Patents down under

Intellectual Property and Technology News

Patent prosecution and litigation are alive and well in Australia. While the country is a smaller market in the global context, Australians keenly take up new technology. Most international companies “tick the box” for Australia when considering where to seek patent protection for inventive products or processes.


Obtaining an Australian patent


Patent applications are filed with IP Australia, a government entity that administers Australian IP statutes and grants IP rights, including patents, designs, trademarks and plant breeder’s rights (PBR). After IP Australia is satisfied that a patent application fulfills the requirements of the Patents Act 1990 (Cth), the patent application is publicly advertised. Interested parties are then able to oppose the grant of the patent

within three months after publication. If there is opposition, IP Australia determines the issues, subject to the right to appeal to a prescribed court (usually the Federal Court of Australia).

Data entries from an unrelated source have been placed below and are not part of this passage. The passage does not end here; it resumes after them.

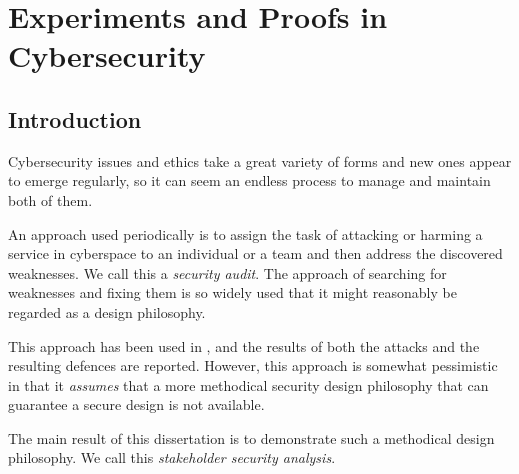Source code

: 
\chapter{Experiments and Proofs in Cybersecurity }
\section{Introduction}
\thispagestyle{empty}
\pagestyle{empty}
% 
% 
% 
% 


Cybersecurity issues and ethics take a great variety of forms and new ones appear to emerge regularly, so it can seem an endless process to manage and maintain both of them\cite{josang2005user}. 

An approach used periodically is to assign the task of attacking or harming a service in cyberspace to an individual or a team and then address the discovered weaknesses. We call this a {\em security audit}. The approach of searching for weaknesses and fixing them is so widely used that it might reasonably be regarded as a design philosophy.

This approach has been used in \cite{sheniar2018experiments}, and the results of both the attacks and the resulting defences are reported. However, this approach is somewhat pessimistic in that it {\em assumes} that a more methodical security design philosophy that can guarantee a secure design is not available. 

The main result of this dissertation is to demonstrate such a methodical design philosophy. We call this {\em stakeholder security analysis}.

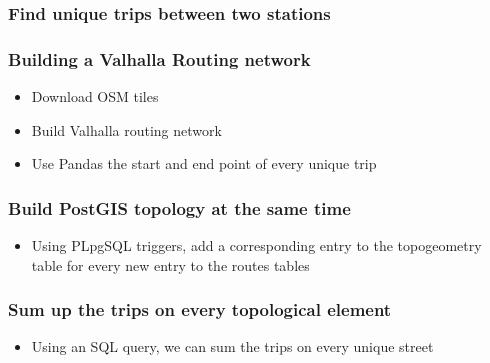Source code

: \documentclass{beamer}
\begin{document}
\begin{frame}
    \frametitle{Find unique trips between two stations}

\end{frame}

\begin{frame}
    \frametitle{Building a Valhalla Routing network}

    \begin{itemize}
        \item Download OSM tiles
        \item Build Valhalla routing network
        \item Use Pandas the start and end point of every unique trip
    \end{itemize}
\end{frame}

\begin{frame}
    \frametitle{Build PostGIS topology at the same time}
    \begin{itemize}
        \item Using PLpgSQL triggers, add a corresponding entry to the topogeometry table for every new entry to the routes tables
    \end{itemize}
\end{frame}

\begin{frame}
    \frametitle{Sum up the trips on every topological element}

    
\begin{itemize}
    \item Using an SQL query, we can sum the trips on every unique street 
\end{itemize}

\end{frame}
\end{document}
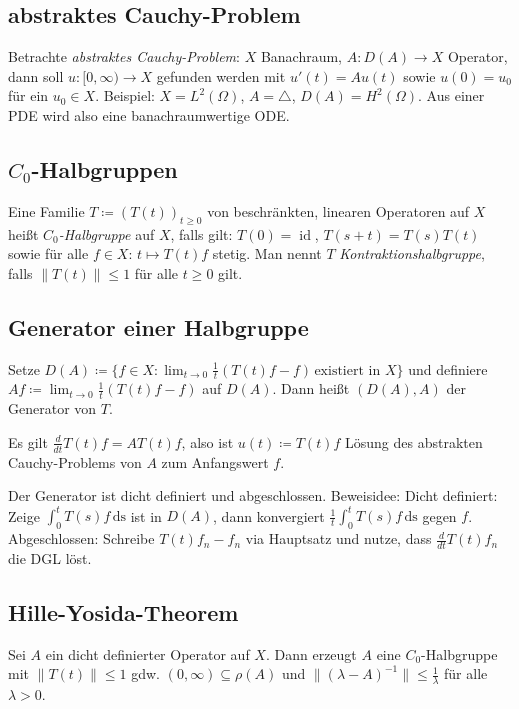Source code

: \documentclass[11pt,a4paper]{scrartcl}
\theoremstyle{plain}
\theoremstyle{definition}
\theoremstyle{remark}
\DeclareMathOperator{\id}{id}
\begin{document}
\subsection{abstraktes Cauchy-Problem}

Betrachte \emph{abstraktes Cauchy-Problem}: $X$ Banachraum, $A:D(A) \to X$ Operator, dann soll $u: [0,\infty) \to X$ gefunden werden mit $u'(t) = Au(t)$ sowie $u(0)=u_0$ für ein $u_0\in X$. Beispiel: $X=L^2(\Omega)$, $A=\triangle$, $D(A)=H^2(\Omega)$. Aus einer PDE wird also eine banachraumwertige ODE.

\subsection{$C_0$-Halbgruppen}

Eine Familie $T\coloneqq (T(t))_{t\geq 0}$ von beschränkten, linearen Operatoren auf $X$ heißt \emph{$C_0$-Halbgruppe} auf $X$, falls gilt: $T(0)=\id$, $T(s+t)=T(s)T(t)$ sowie für alle $f\in X$: $t\mapsto T(t)f$ stetig. Man nennt $T$ \emph{Kontraktionshalbgruppe}, falls $\|T(t)\| \leq 1$ für alle $t\geq 0$ gilt.

\subsection{Generator einer Halbgruppe}

Setze $D(A)\coloneqq \{ f\in X: \lim_{t\to 0} \frac{1}{t}(T(t)f-f) \, \text{existiert in } X \}$ und definiere $Af \coloneqq \lim_{t\to 0} \frac{1}{t}(T(t)f-f)$ auf $D(A)$. Dann heißt $(D(A),A)$ der Generator von $T$.

Es gilt $\frac{d}{dt} T(t)f = AT(t)f$, also ist $u(t)\coloneqq T(t)f$ Lösung des abstrakten Cauchy-Problems von $A$ zum Anfangswert $f$.

Der Generator ist dicht definiert und abgeschlossen. Beweisidee: Dicht definiert: Zeige $\int_0^t T(s)f \, \mathrm{ds}$ ist in $D(A)$, dann konvergiert $\frac{1}{t} \int_0^t T(s)f \, \mathrm{ds}$ gegen $f$. Abgeschlossen: Schreibe $T(t)f_n-f_n$ via Hauptsatz und nutze, dass $\frac{d}{dt} T(t)f_n$ die DGL löst.

\subsection{Hille-Yosida-Theorem}

Sei $A$ ein dicht definierter Operator auf $X$. Dann erzeugt $A$ eine $C_0$-Halbgruppe mit $\|T(t)\| \leq 1$ gdw. $(0,\infty) \subseteq \rho(A)$ und $\|(\lambda-A)^{-1}\| \leq \frac{1}{\lambda}$ für alle $\lambda > 0$. 
\end{document}
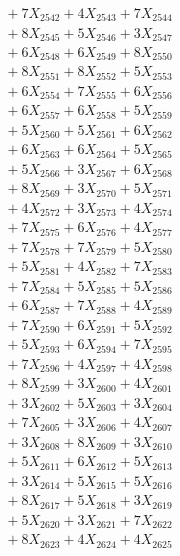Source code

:\documentclass[a4paper,10pt]{article}
\begin{document}
{\begin{align}
&\;  + 7 X_{2542} + 4 X_{2543} + 7 X_{2544} \\[0.3ex]
&\;  + 8 X_{2545} + 5 X_{2546} + 3 X_{2547} \\[0.3ex]
&\;  + 6 X_{2548} + 6 X_{2549} + 8 X_{2550} \\[0.3ex]
&\;  + 8 X_{2551} + 8 X_{2552} + 5 X_{2553} \\[0.3ex]
&\;  + 6 X_{2554} + 7 X_{2555} + 6 X_{2556} \\[0.3ex]
&\;  + 6 X_{2557} + 6 X_{2558} + 5 X_{2559} \\[0.5ex]\allowbreak
&\;  + 5 X_{2560} + 5 X_{2561} + 6 X_{2562} \\[0.3ex]
&\;  + 6 X_{2563} + 6 X_{2564} + 5 X_{2565} \\[0.3ex]
&\;  + 5 X_{2566} + 3 X_{2567} + 6 X_{2568} \\[0.3ex]
&\;  + 8 X_{2569} + 3 X_{2570} + 5 X_{2571} \\[0.3ex]
&\;  + 4 X_{2572} + 3 X_{2573} + 4 X_{2574} \\[0.3ex]
&\;  + 7 X_{2575} + 6 X_{2576} + 4 X_{2577} \\[0.3ex]
&\;  + 7 X_{2578} + 7 X_{2579} + 5 X_{2580} \\[0.3ex]
&\;  + 5 X_{2581} + 4 X_{2582} + 7 X_{2583} \\[0.3ex]
&\;  + 7 X_{2584} + 5 X_{2585} + 5 X_{2586} \\[0.3ex]
&\;  + 6 X_{2587} + 7 X_{2588} + 4 X_{2589} \\[0.5ex]\allowbreak
&\;  + 7 X_{2590} + 6 X_{2591} + 5 X_{2592} \\[0.3ex]
&\;  + 5 X_{2593} + 6 X_{2594} + 7 X_{2595} \\[0.3ex]
&\;  + 7 X_{2596} + 4 X_{2597} + 4 X_{2598} \\[0.3ex]
&\;  + 8 X_{2599} + 3 X_{2600} + 4 X_{2601} \\[0.3ex]
&\;  + 3 X_{2602} + 5 X_{2603} + 3 X_{2604} \\[0.3ex]
&\;  + 7 X_{2605} + 3 X_{2606} + 4 X_{2607} \\[0.3ex]
&\;  + 3 X_{2608} + 8 X_{2609} + 3 X_{2610} \\[0.3ex]
&\;  + 5 X_{2611} + 6 X_{2612} + 5 X_{2613} \\[0.3ex]
&\;  + 3 X_{2614} + 5 X_{2615} + 5 X_{2616} \\[0.3ex]
&\;  + 8 X_{2617} + 5 X_{2618} + 3 X_{2619} \\[0.5ex]\allowbreak
&\;  + 5 X_{2620} + 3 X_{2621} + 7 X_{2622} \\[0.3ex]
&\;  + 8 X_{2623} + 4 X_{2624} + 4 X_{2625} \\[0.3ex]

\end{align}}
\end{document}
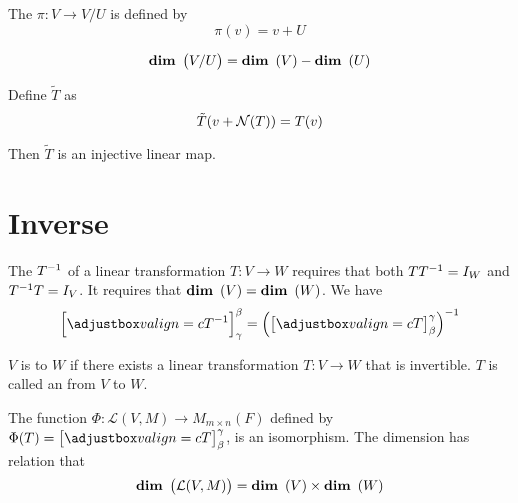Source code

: \begin{definition}
    The  $\pi : V \rightarrow V/U$ is defined by 
    \begin{equation}
        \pi(v) = v + U
    \end{equation}
\end{definition}

\begin{theorem}
    \begin{equation}
        \displaystyle \mathop{\bf dim\/}~\left( V/U \right) = \displaystyle \mathop{\bf dim\/}~\left( V \right) - \displaystyle \mathop{\bf dim\/}~\left( U \right)
    \end{equation}    
\end{theorem}

\begin{theorem}
    Define $\tilde{T}$ as 
    \begin{equation}
        \tilde{T}(v + \mathcal{N}(T)) = T(v)
    \end{equation}
    
    Then $\tilde{T}$ is an injective linear map.
\end{theorem}

%
%
%
%


\section{Inverse}
The  ${T}^{-1}$ of a linear transformation $T:V \rightarrow W$ requires that both $T {T}^{-1} = I_W$ and ${T}^{-1} T = I_V$. It requires that $\displaystyle \mathop{\bf dim\/}~\left( V \right) = \displaystyle \mathop{\bf dim\/}~\left( W \right)$. We have
\begin{equation}
    \coordinate{\inverse{T}}_{\gamma}^{\beta} = \inverse{\left( \coordinate{T}_{\beta}^{\gamma} \right)}
\end{equation}


\begin{definition}
	$V$ is  to $W$ if there exists a linear transformation $T:V\rightarrow W$ that is invertible. $T$ is called an   from $V$ to $W$.
\end{definition}


\begin{theorem}
	The function $\Phi: \mathcal{L}(V,M) \rightarrow M_{m \times n}(F)$ defined by $\Phi (T) = \coordinate{T}_\beta^\gamma$, is an isomorphism. The dimension has relation that 
	\begin{equation}
		\displaystyle \mathop{\bf dim\/}~\left( \mathcal{L}(V,M) \right) = \displaystyle \mathop{\bf dim\/}~\left( V \right) \times \displaystyle \mathop{\bf dim\/}~\left( W \right)
	\end{equation}
\end{theorem}


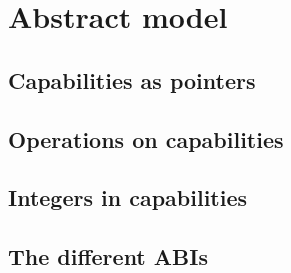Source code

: \chapter{Abstract model}
\section{Capabilities as pointers}
\section{Operations on capabilities}
\section{Integers in capabilities}
\section{The different ABIs}

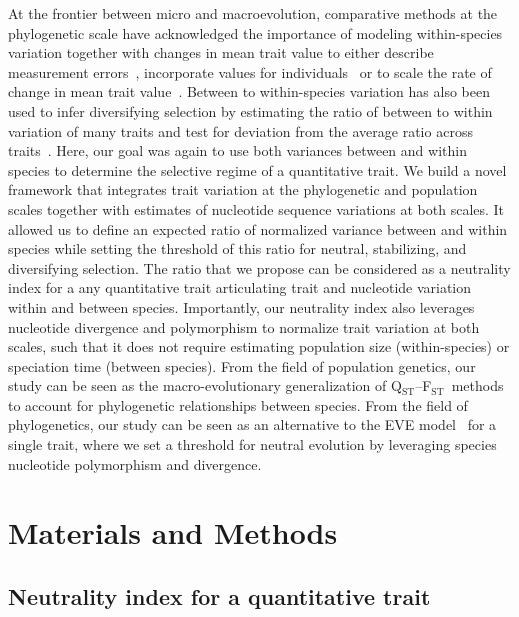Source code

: \documentclass{article}
\newcommand{\Qst}{Q$_\text{ST}$}
\newcommand{\Fst}{F$_\text{ST}$}
\newcommand{\QstFst}{\Qst--\Fst}
\begin{document}
At the frontier between micro and macroevolution, comparative methods at the phylogenetic scale have acknowledged the importance of modeling within-species variation together with changes in mean trait value to either describe measurement errors~\parencite{lynch_methods_1991, hansen_interpreting_2012}, incorporate values for individuals~\parencite{felsenstein_comparative_2008} or to scale the rate of change in mean trait value~\parencite{kostikova_bridging_2016, gaboriau_multiplatform_2020, gaboriau_exploring_2023}.
Between to within-species variation has also been used to infer diversifying selection by estimating the ratio of between to within variation of many traits and test for deviation from the average ratio across traits~\parencite{rohlfs_modeling_2014, rohlfs_phylogenetic_2015}.
Here, our goal was again to use both variances between and within species to determine the selective regime of a quantitative trait.
We build a novel framework that integrates trait variation at the phylogenetic and population scales together with estimates of nucleotide sequence variations at both scales.
It allowed us to define an expected ratio of normalized variance between and within species while setting the threshold of this ratio for neutral, stabilizing, and diversifying selection.
The ratio that we propose can be considered as a neutrality index for a any quantitative trait articulating trait and nucleotide variation within and between species.
Importantly, our neutrality index also leverages nucleotide divergence and polymorphism to normalize trait variation at both scales, such that it does not require estimating population size (within-species) or speciation time (between species).
From the field of population genetics, our study can be seen as the macro-evolutionary generalization of \QstFst\ methods to account for phylogenetic relationships between species.
From the field of phylogenetics, our study can be seen as an alternative to the EVE model~\parencite{rohlfs_modeling_2014, rohlfs_phylogenetic_2015} for a single trait, where we set a threshold for neutral evolution by leveraging species nucleotide polymorphism and divergence.


\section*{Materials and Methods}\label{sec:materials-and-methods}
\subsection*{Neutrality index for a quantitative trait}\label{subsec:neutrality-index-for-a-quantitative-trait}
\end{document}
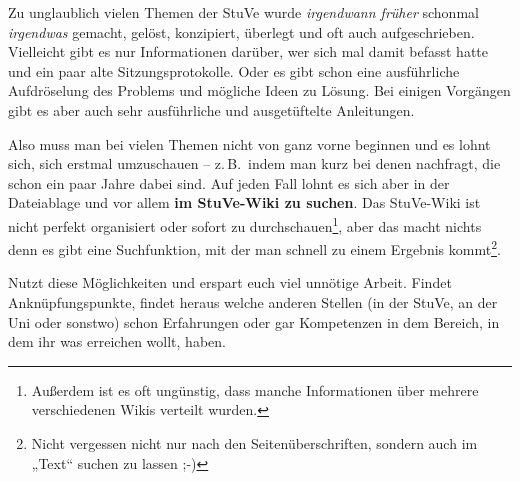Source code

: 


%
%
%


\null
\clearpage
\null
\vfill
Zu unglaublich vielen Themen der StuVe wurde \textit{irgendwann früher}{\textsuperscript\texttrademark} schonmal \textit{irgendwas}{\textsuperscript\textcopyright} gemacht, gelöst, konzipiert, überlegt und oft auch aufgeschrieben. Vielleicht gibt es nur Informationen darüber, wer sich mal damit befasst hatte und ein paar alte Sitzungsprotokolle. Oder es gibt schon eine ausführliche Aufdröselung des Problems und mögliche Ideen zu Lösung. Bei einigen Vorgängen gibt es aber auch sehr ausführliche und ausgetüftelte Anleitungen.

Also muss man bei vielen Themen nicht von ganz vorne beginnen und es lohnt sich, sich erstmal umzuschauen -- z.\,B.~indem man kurz bei denen nachfragt, die schon ein paar Jahre dabei sind. Auf jeden Fall lohnt es sich aber in der Dateiablage und vor allem \textbf{im StuVe-Wiki zu suchen}. Das StuVe-Wiki ist nicht perfekt organisiert oder sofort zu durchschauen\footnote{Außerdem ist es oft ungünstig, dass  manche Informationen über mehrere verschiedenen Wikis verteilt wurden.}, aber das macht nichts denn es gibt eine Suchfunktion, mit der man schnell zu einem Ergebnis kommt\footnote{Nicht vergessen nicht nur nach den Seitenüberschriften, sondern auch im „Text“ suchen zu lassen ;-)}.

Nutzt diese Möglichkeiten und erspart euch viel unnötige Arbeit. Findet Anknüpfungspunkte, findet heraus welche anderen Stellen (in der StuVe, an der Uni oder sonstwo) schon Erfahrungen oder gar Kompetenzen in dem Bereich, in dem ihr was erreichen wollt, haben.
\vfill
\vfill
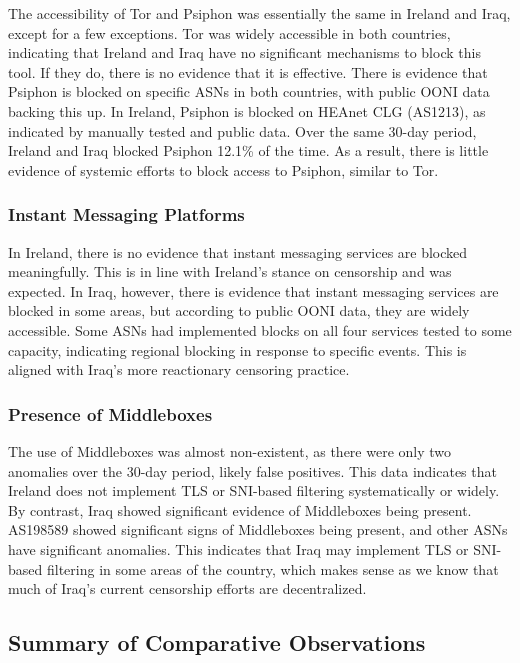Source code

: The accessibility of Tor and Psiphon was essentially the same in Ireland and Iraq, except for a few exceptions. Tor was widely accessible in both countries, indicating that Ireland and Iraq have no significant mechanisms to block this tool. If they do, there is no evidence that it is effective. There is evidence that Psiphon is blocked on specific ASNs in both countries, with public OONI data backing this up. In Ireland, Psiphon is blocked on HEAnet CLG (AS1213), as indicated by manually tested and public data. Over the same 30-day period, Ireland and Iraq blocked Psiphon 12.1\% of the time. As a result, there is little evidence of systemic efforts to block access to Psiphon, similar to Tor.

\subsubsection{Instant Messaging Platforms}

In Ireland, there is no evidence that instant messaging services are blocked meaningfully. This is in line with Ireland's stance on censorship and was expected. In Iraq, however, there is evidence that instant messaging services are blocked in some areas, but according to public OONI data, they are widely accessible. Some ASNs had implemented blocks on all four services tested to some capacity, indicating regional blocking in response to specific events. This is aligned with Iraq's more reactionary censoring practice.

\subsubsection{Presence of Middleboxes}

The use of Middleboxes was almost non-existent, as there were only two anomalies over the 30-day period, likely false positives. This data indicates that Ireland does not implement TLS or SNI-based filtering systematically or widely. By contrast, Iraq showed significant evidence of Middleboxes being present. AS198589 showed significant signs of Middleboxes being present, and other ASNs have significant anomalies. This indicates that Iraq may implement TLS or SNI-based filtering in some areas of the country, which makes sense as we know that much of Iraq's current censorship efforts are decentralized. 

\subsection{Summary of Comparative Observations}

To be granted, a patent must describe an invention – a “manner of new manufacture” as that term has been traditionally used in English and adopted in Australian jurisprudence. The subject matter must be patentable and new or novel and must involve an inventive step. If the application succeeds, IP Australia grants the patent, giving the owner the exclusive right to commercially exploit the invention.


Enforcing a patent


If a patentee believes its patent is being infringed, the patentee can initiate enforcement proceedings in court. A patent is infringed if the accused product or process practices all of the essential integers of a claim. Australia has a “purposive” approach to patent interpretation, which in US patent terminology could be described as a combination of literal infringement and the doctrine of equivalents. The court will consider whether the product or process contains all of the essential integers of the claim. If so, there is infringement.


Overview of the litigation process


Many of Australia’s legal principles are similar to those applied in the US, UK and other jurisdictions.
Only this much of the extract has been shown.